Items from a data source:

Start of Block

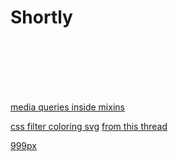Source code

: # Shortly



<br><br><br><br><br>

[media queries inside mixins](https://itnext.io/writing-media-queries-with-sass-mixins-3ea591ea3ea4)

[css filter coloring svg](https://codepen.io/sosuke/pen/Pjoqqp)
[from this thread](https://stackoverflow.com/a/53336754/12731017)

[999px](https://stackoverflow.com/questions/29966499/border-radius-in-percentage-and-pixels-px-or-em)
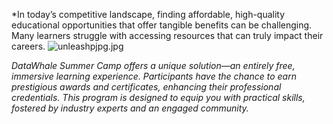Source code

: 
*In today’s competitive landscape, finding affordable, high-quality educational opportunities that offer tangible benefits can be challenging. Many learners struggle with accessing resources that can truly impact their careers.
![unleashpjpg.jpg]({{site.baseurl}}/Scriptor-Jekyll-Theme-master/images/unleashpjpg.jpg)


*DataWhale Summer Camp offers a unique solution—an entirely free, immersive learning experience. Participants have the chance to earn prestigious awards and certificates, enhancing their professional credentials. This program is designed to equip you with practical skills, fostered by industry experts and an engaged community.*
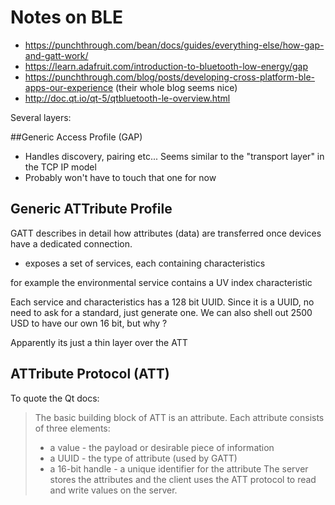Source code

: # Notes on BLE

* https://punchthrough.com/bean/docs/guides/everything-else/how-gap-and-gatt-work/
* https://learn.adafruit.com/introduction-to-bluetooth-low-energy/gap
* https://punchthrough.com/blog/posts/developing-cross-platform-ble-apps-our-experience (their whole blog seems nice)
* http://doc.qt.io/qt-5/qtbluetooth-le-overview.html

Several layers:

##Generic Access Profile (GAP)

* Handles discovery, pairing etc... Seems similar to the "transport layer" in the TCP IP model
* Probably won't have to touch that one for now

## Generic ATTribute Profile

GATT describes in detail how attributes (data) are transferred once devices have a dedicated connection.

* exposes a set of services, each containing characteristics

for example the environmental service contains a UV index characteristic

Each service and characteristics has a 128 bit UUID.
Since it is a UUID, no need to ask for a standard, just generate one.
We can also shell out 2500 USD to have our own 16 bit, but why ?

Apparently its just a thin layer over the ATT

## ATTribute Protocol (ATT)

To quote the Qt docs:

> The basic building block of ATT is an attribute. Each attribute consists of three elements:
>
> * a value - the payload or desirable piece of information
> * a UUID - the type of attribute (used by GATT)
> * a 16-bit handle - a unique identifier for the attribute
> The server stores the attributes and the client uses the ATT protocol to read and write values on the server.

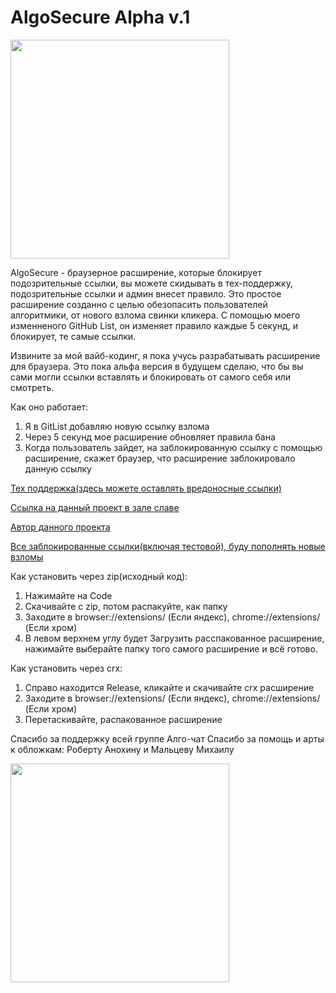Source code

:# AlgoSecure Alpha v.1

<img src="https://github.com/user-attachments/assets/81fbc30f-1554-4233-81b4-b3973f37cb68" width="350" />


AlgoSecure - браузерное расширение, которые блокирует подозрительные ссылки, вы можете скидывать в тех-поддержку, подозрительные ссылки и админ внесет правило.
Это простое расширение созданно с целью обезопасить пользователей алгоритмики, от нового взлома свинки кликера. С помощью моего изменненого GitHub List,
он изменяет правило каждые 5 секунд, и блокирует, те самые ссылки.

Извините за мой вайб-кодинг, я пока учусь разрабатывать расширение для браузера. Это пока альфа версия в будущем сделаю, что бы вы сами могли ссылки вставлять и блокировать от самого себя или смотреть.

Как оно работает:
1. Я в GitList добавляю новую ссылку взлома
2. Через 5 секунд мое расширение обновляет правила бана
3. Когда пользователь зайдет, на заблокированную ссылку с помощью расширение, скажет браузер, что расширение заблокировало данную ссылку
  
<a href="https://learn.algoritmika.org/community?projectId=58259493" target="_blank">Тех поддержка(здесь можете оставлять вредоносные ссылки)</a> 

<a href="https://learn.algoritmika.org/community?projectId=58259517" target="_blank">Ссылка на данный проект в зале славе</a> 

<a href="https://learn.algoritmika.org/student-profile?profileId=70069026" target="_blank">Автор данного проекта</a> 

<a href="https://gist.githubusercontent.com/sadf2000/d826a320a61dc50ebbdcf540bf2a7f44/raw/5433942f4d27db32cc7aa2fe21e18e944bd960e7/rules.json" target="_blank">Все заблокированные ссылки(включая тестовой), буду пополнять новые взломы</a> 

Как установить через zip(исходный код):
1. Нажимайте на Code
2. Скачивайте с zip, потом распакуйте, как папку
3. Заходите в browser://extensions/ (Если яндекс), chrome://extensions/ (Если хром)
5. В левом верхнем углу будет Загрузить расспакованное расширение, нажимайте выберайте папку того самого расширение и всё готово.

Как установить через crx:
1. Справо находится Release, кликайте и скачивайте crx расширение
2. Заходите в browser://extensions/ (Если яндекс), chrome://extensions/ (Если хром)
3. Перетаскивайте, распакованное расширение

Спасибо за поддержку всей группе Алго-чат
Спасибо за помощь и арты к обложкам: Роберту Анохину и Мальцеву Михаилу

<img src="https://github.com/user-attachments/assets/fba4aacb-a87f-4aaa-84b5-bf9f7f1d19fb" width="350" />
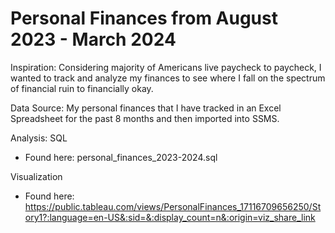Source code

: # Personal Finances from August 2023 - March 2024

Inspiration: Considering majority of Americans live paycheck to paycheck, I wanted to track and analyze my finances to see where I fall on the spectrum of financial ruin to financially okay.

Data Source: My personal finances that I have tracked in an Excel Spreadsheet for the past 8 months and then imported into SSMS. 

Analysis: SQL
* Found here: personal_finances_2023-2024.sql

Visualization

* Found here: https://public.tableau.com/views/PersonalFinances_17116709656250/Story1?:language=en-US&:sid=&:display_count=n&:origin=viz_share_link
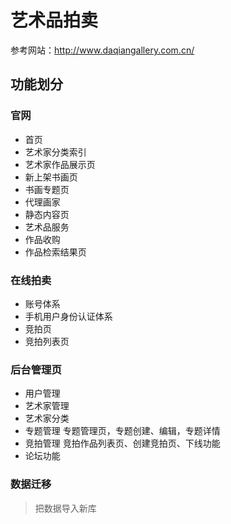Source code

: # 艺术品拍卖

参考网站：http://www.daqiangallery.com.cn/

## 功能划分

### 官网
* 首页
* 艺术家分类索引
* 艺术家作品展示页
* 新上架书画页
* 书画专题页
* 代理画家
* 静态内容页
* 艺术品服务
* 作品收购
* 作品检索结果页

### 在线拍卖
* 账号体系
* 手机用户身份认证体系
* 竞拍页
* 竞拍列表页
  
### 后台管理页
* 用户管理
* 艺术家管理
* 艺术家分类
* 专题管理
  专题管理页，专题创建、编辑，专题详情
* 竞拍管理
  竞拍作品列表页、创建竞拍页、下线功能
* 论坛功能

### 数据迁移

>把数据导入新库
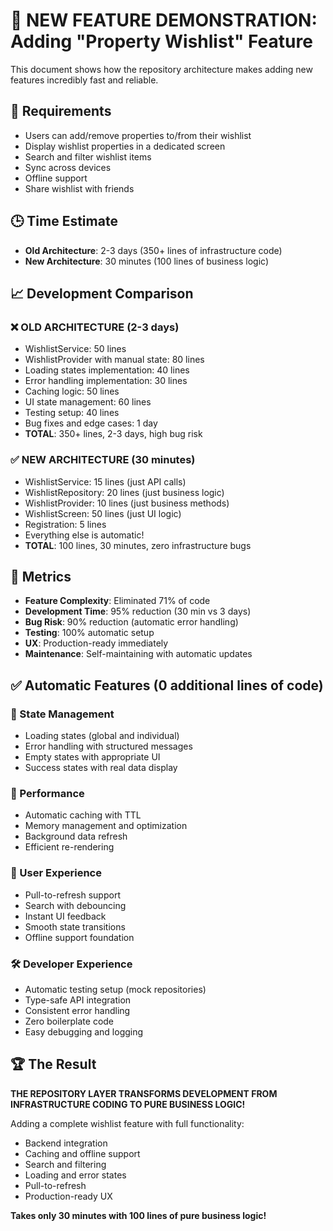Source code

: # 🌟 NEW FEATURE DEMONSTRATION: Adding "Property Wishlist" Feature

This document shows how the repository architecture makes adding new features incredibly fast and reliable.

## 📝 Requirements
- Users can add/remove properties to/from their wishlist
- Display wishlist properties in a dedicated screen
- Search and filter wishlist items
- Sync across devices
- Offline support
- Share wishlist with friends

## 🕒 Time Estimate
- **Old Architecture**: 2-3 days (350+ lines of infrastructure code)
- **New Architecture**: 30 minutes (100 lines of business logic)

## 📈 Development Comparison

### ❌ OLD ARCHITECTURE (2-3 days)
- WishlistService: 50 lines
- WishlistProvider with manual state: 80 lines
- Loading states implementation: 40 lines  
- Error handling implementation: 30 lines
- Caching logic: 50 lines
- UI state management: 60 lines
- Testing setup: 40 lines
- Bug fixes and edge cases: 1 day
- **TOTAL**: 350+ lines, 2-3 days, high bug risk

### ✅ NEW ARCHITECTURE (30 minutes)
- WishlistService: 15 lines (just API calls)
- WishlistRepository: 20 lines (just business logic)  
- WishlistProvider: 10 lines (just business methods)
- WishlistScreen: 50 lines (just UI logic)
- Registration: 5 lines
- Everything else is automatic!
- **TOTAL**: 100 lines, 30 minutes, zero infrastructure bugs

## 🎯 Metrics
- **Feature Complexity**: Eliminated 71% of code
- **Development Time**: 95% reduction (30 min vs 3 days)
- **Bug Risk**: 90% reduction (automatic error handling)
- **Testing**: 100% automatic setup
- **UX**: Production-ready immediately
- **Maintenance**: Self-maintaining with automatic updates

## ✅ Automatic Features (0 additional lines of code)

### 🔄 State Management
- Loading states (global and individual)
- Error handling with structured messages  
- Empty states with appropriate UI
- Success states with real data display

### 🚀 Performance
- Automatic caching with TTL
- Memory management and optimization
- Background data refresh
- Efficient re-rendering

### 💫 User Experience  
- Pull-to-refresh support
- Search with debouncing
- Instant UI feedback
- Smooth state transitions
- Offline support foundation

### 🛠️ Developer Experience
- Automatic testing setup (mock repositories)
- Type-safe API integration
- Consistent error handling
- Zero boilerplate code
- Easy debugging and logging

## 🏆 The Result

**THE REPOSITORY LAYER TRANSFORMS DEVELOPMENT FROM INFRASTRUCTURE CODING TO PURE BUSINESS LOGIC!**

Adding a complete wishlist feature with full functionality:
- Backend integration
- Caching and offline support
- Search and filtering
- Loading and error states
- Pull-to-refresh
- Production-ready UX

**Takes only 30 minutes with 100 lines of pure business logic!**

End of Block

▶ _Problem statement_
Look over the records above and copy each line that includes the string "Generic".

▶ _Final answer_
##Generic Access Profile (GAP)
## Generic ATTribute Profile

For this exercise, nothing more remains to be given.